Com tantas opiniões divergentes, os aplausos percorriam uma ou outra porção do plenário. Ambientalistas mais à direita, 27 membros de federações agrícolas à esquerda, parlamentares no meio-de-campo. Os discursos ganharam em calor com a pesquisa Datafolha divulgada hoje. Encomendada pela ong Amigos da Terra Amazônia, mostrou que 94% dos brasileiros ouvidos na cidade e no campo querem menos desmatamento, mesmo com redução na produção.
Raros especialistas colheram salvas unânimes. Entre eles, o ministro Herman Benjamin, do Supremo Tribunal de Justiça. Depois de lembrar sobre outra pesquisa encabeçada por Miranda (Embrapa), onde aquele descobriu que queimar cana-de-açúcar não poluía tanto assim o ar que se respira, apontou que a alteração de áreas de preservação permanente (APP) avança para além do setor agropecuário. “Queremos reduzir APPs para consolidar ocupações imobiliárias irregulares?

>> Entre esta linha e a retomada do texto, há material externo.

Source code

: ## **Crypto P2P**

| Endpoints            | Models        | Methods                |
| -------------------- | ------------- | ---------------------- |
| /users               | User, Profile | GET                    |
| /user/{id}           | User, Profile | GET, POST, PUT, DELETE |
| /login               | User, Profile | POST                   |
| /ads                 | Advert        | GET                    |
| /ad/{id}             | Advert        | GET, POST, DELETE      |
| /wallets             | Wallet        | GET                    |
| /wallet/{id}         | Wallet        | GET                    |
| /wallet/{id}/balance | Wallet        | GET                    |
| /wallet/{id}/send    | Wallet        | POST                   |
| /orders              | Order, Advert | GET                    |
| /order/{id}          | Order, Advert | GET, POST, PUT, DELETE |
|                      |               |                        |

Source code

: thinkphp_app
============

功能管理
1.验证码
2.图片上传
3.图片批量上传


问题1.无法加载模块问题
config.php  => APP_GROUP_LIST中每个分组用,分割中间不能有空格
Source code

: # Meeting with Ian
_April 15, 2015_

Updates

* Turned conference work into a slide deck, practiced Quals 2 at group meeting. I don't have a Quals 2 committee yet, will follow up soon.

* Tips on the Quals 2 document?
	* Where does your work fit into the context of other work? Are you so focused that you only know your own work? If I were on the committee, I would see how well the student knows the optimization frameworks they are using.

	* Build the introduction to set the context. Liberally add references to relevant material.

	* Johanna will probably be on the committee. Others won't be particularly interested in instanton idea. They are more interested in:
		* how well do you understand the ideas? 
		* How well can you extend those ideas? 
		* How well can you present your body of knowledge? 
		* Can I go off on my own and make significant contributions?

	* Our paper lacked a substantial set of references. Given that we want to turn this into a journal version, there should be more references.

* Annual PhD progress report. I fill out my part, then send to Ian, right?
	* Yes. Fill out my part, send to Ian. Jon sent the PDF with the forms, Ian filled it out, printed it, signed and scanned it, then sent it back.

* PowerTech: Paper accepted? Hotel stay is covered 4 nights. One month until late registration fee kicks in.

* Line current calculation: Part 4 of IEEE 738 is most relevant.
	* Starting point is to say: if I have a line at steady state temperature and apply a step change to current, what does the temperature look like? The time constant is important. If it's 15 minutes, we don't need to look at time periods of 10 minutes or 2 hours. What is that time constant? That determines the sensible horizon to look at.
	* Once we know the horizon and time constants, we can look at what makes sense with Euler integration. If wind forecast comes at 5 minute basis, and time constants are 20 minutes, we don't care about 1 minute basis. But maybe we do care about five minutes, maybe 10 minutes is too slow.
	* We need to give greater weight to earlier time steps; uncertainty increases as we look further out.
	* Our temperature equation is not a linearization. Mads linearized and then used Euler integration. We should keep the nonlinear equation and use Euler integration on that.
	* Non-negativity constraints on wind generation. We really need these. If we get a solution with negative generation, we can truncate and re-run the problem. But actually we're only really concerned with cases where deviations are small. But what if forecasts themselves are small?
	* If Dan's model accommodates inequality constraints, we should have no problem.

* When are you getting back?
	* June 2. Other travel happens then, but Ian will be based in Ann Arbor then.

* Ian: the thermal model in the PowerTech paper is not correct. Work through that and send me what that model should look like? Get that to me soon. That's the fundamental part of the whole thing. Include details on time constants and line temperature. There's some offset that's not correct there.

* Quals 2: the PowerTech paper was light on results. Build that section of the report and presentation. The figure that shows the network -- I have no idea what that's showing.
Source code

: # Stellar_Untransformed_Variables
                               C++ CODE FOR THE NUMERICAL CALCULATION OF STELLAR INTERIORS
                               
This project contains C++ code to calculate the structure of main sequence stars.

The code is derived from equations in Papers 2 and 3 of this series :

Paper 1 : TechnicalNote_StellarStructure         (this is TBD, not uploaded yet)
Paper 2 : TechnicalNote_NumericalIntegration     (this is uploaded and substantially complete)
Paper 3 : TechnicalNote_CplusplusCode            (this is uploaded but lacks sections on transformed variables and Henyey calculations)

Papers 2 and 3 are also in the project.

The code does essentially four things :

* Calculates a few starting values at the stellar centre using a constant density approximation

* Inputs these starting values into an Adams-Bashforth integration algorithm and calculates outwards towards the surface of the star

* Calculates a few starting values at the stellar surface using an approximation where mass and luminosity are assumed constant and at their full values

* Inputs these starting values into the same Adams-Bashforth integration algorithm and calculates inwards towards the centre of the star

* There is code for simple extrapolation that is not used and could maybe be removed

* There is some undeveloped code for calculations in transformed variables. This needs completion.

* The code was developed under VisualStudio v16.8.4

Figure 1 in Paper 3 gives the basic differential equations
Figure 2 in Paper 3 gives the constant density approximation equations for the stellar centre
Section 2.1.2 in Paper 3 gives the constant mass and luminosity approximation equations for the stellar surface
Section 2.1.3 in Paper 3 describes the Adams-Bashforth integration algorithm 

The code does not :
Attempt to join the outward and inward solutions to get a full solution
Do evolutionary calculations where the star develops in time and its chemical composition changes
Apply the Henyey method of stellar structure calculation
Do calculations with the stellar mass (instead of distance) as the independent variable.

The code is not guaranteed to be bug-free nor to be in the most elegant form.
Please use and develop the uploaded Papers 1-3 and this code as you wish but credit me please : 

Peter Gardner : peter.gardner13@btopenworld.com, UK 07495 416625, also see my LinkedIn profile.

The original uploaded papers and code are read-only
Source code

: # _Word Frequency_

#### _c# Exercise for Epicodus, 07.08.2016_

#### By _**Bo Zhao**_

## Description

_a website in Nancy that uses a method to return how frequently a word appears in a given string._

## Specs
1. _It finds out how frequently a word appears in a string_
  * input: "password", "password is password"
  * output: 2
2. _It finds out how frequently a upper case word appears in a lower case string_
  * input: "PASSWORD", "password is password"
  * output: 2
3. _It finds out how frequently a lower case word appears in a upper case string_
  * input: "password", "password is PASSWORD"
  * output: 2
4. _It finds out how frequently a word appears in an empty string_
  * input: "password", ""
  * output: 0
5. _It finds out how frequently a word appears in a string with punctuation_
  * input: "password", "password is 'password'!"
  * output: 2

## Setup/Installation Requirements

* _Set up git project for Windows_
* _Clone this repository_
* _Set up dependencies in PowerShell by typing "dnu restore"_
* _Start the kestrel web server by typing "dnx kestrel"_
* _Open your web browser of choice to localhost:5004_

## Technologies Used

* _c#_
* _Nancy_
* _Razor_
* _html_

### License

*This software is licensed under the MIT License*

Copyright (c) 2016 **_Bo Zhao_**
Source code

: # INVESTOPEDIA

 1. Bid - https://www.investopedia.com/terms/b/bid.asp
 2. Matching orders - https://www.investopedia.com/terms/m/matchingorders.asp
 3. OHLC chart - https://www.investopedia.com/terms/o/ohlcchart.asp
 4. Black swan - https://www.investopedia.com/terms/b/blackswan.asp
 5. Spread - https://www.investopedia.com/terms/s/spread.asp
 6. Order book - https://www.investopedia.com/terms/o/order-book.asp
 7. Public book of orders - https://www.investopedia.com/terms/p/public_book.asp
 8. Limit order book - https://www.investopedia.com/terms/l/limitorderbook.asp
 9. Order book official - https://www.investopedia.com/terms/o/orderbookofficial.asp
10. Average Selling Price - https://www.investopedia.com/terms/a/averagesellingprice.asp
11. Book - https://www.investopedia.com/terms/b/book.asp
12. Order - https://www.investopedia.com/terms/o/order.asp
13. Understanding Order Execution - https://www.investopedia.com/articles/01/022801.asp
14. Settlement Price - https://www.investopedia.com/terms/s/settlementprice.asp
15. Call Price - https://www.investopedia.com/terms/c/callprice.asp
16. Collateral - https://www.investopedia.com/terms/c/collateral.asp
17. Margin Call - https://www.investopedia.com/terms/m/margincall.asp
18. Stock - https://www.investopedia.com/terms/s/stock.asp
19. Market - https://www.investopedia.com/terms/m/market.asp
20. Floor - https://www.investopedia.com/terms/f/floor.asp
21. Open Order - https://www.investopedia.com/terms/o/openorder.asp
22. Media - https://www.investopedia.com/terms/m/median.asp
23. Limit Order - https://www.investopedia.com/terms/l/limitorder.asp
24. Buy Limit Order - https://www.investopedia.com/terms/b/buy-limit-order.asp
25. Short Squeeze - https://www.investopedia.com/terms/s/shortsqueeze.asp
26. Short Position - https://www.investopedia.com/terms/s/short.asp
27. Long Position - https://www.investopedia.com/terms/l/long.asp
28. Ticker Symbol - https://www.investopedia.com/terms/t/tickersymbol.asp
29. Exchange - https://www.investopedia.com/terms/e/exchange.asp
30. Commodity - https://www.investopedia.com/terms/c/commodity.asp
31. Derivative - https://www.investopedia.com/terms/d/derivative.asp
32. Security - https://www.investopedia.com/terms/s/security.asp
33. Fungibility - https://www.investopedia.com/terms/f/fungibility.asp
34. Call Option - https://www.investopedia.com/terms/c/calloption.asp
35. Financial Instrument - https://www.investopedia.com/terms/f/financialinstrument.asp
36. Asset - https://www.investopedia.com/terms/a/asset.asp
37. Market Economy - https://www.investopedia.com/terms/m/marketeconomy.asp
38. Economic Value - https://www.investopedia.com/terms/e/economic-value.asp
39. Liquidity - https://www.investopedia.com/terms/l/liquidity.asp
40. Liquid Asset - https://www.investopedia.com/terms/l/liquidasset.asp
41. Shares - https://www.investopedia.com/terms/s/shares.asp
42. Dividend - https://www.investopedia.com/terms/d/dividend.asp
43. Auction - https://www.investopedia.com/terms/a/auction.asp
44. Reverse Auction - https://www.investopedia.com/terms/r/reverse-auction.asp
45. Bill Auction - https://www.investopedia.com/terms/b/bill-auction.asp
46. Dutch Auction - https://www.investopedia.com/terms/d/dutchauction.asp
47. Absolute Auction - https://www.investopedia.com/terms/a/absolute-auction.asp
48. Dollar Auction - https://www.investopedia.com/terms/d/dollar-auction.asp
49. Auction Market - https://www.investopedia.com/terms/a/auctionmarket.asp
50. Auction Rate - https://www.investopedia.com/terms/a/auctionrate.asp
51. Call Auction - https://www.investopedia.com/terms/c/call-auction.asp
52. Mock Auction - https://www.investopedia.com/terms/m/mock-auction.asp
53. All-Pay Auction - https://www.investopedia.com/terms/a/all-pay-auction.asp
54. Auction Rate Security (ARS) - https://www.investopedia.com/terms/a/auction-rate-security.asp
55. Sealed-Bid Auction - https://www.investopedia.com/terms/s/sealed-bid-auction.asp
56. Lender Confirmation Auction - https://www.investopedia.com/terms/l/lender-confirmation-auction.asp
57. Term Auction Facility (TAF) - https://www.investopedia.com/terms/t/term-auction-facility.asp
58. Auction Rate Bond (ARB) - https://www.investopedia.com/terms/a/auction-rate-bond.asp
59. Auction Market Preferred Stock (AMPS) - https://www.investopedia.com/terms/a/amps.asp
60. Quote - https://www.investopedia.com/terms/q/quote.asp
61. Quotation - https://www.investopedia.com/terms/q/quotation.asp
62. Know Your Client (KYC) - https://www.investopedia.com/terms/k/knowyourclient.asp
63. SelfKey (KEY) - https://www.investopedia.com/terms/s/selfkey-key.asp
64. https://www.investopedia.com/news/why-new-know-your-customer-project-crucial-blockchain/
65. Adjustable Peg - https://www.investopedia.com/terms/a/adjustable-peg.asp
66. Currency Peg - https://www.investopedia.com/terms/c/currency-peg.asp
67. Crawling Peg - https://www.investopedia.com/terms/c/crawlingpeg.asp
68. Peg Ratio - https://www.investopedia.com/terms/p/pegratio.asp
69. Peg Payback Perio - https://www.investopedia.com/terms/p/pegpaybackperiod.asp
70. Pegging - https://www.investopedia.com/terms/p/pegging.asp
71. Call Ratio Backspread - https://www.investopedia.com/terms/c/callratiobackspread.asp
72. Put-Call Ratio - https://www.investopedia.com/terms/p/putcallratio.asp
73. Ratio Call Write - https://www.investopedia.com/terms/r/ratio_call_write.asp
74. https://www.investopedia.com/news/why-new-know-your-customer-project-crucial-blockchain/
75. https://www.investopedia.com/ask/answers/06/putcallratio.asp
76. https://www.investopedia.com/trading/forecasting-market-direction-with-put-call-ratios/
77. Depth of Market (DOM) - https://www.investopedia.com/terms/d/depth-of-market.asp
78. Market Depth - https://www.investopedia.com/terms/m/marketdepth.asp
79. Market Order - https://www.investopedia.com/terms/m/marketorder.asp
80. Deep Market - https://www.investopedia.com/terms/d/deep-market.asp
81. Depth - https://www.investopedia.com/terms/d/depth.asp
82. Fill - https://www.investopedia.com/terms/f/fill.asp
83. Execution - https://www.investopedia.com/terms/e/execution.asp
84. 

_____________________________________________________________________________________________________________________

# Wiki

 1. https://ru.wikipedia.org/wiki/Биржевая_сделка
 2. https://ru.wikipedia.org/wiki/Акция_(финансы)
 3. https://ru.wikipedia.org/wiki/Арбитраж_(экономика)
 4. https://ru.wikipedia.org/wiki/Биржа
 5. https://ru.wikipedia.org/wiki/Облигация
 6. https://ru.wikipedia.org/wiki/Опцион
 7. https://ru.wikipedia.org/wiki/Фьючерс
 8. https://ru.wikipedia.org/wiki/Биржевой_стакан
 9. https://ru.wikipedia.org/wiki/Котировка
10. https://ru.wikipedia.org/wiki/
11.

Não podemos contaminar o debate”, disse.
O magistrado recomendou também um tratamento diferenciado aos pequenos produtores em áreas com ocupação consolidada, como o Vale do Rio Paraíba do Sul, e a redução de custos para legalização das propriedades. Em vários pontos do Brasil, áreas protegidas por lei foram ocupadas para produção de café, uva, frutas, arroz e outros itens. “Nessas áreas há uma realidade a ser considerada, mas a lógica é verificar o que precisa ser conservado ou recuperado, até para se manter a produção. O que não pode ocorrer é a ocupação irregular e o poder econômico pautarem modificações na lei”, ressaltou Adriana Ramos, do Instituto Socioambiental.
Depois de prolongado silêncio governista frente à movimentação ruralista no Congresso, o líder do governo na casa, senador Aloizio Mercadante (PT/SP), tentou colocar um pouco de ordem no enredo. Lembrou que o “Código Ambiental” de Santa Catarina foi julgado como inconstitucional pela Justiça e apontou que o Brasil tem hoje grande peso na conservação das florestas e do clima global “porque outros desmataram de forma absolutamente irracional”.
“Se alguém imagina que vai passar o rolo compressor em um tema como esse (alterações no Código Florestal), esqueça porque não vai. A sociedade brasileira vai reagir, vamos debater e não vai ocorrer nenhum atropelo. O mundo inteiro está ouvindo o barulho da motosserra. Entre os discursos e as ações ainda há uma grande diferença. O Brasil vai ter que responder a esta agenda (de conservação)”, ressaltou.
Ruralistas podem ter sido surpreendidos hoje pelo ataque de (poucos) parlamentares, ambientalistas e pesquisadores a suas propostas de mudanças no Código Florestal. Mas, como têm maioria em comissões parlamentares, no Congresso e no governo, novos rounds são previstos para os próximos dias. A corrida é contra o tempo, antes que chegue o período eleitoral, e um dos caminhos é passar mais responsabilidades ambientais aos estados, para que possam legislar sobre suas florestas, como vem tentando Santa Catarina.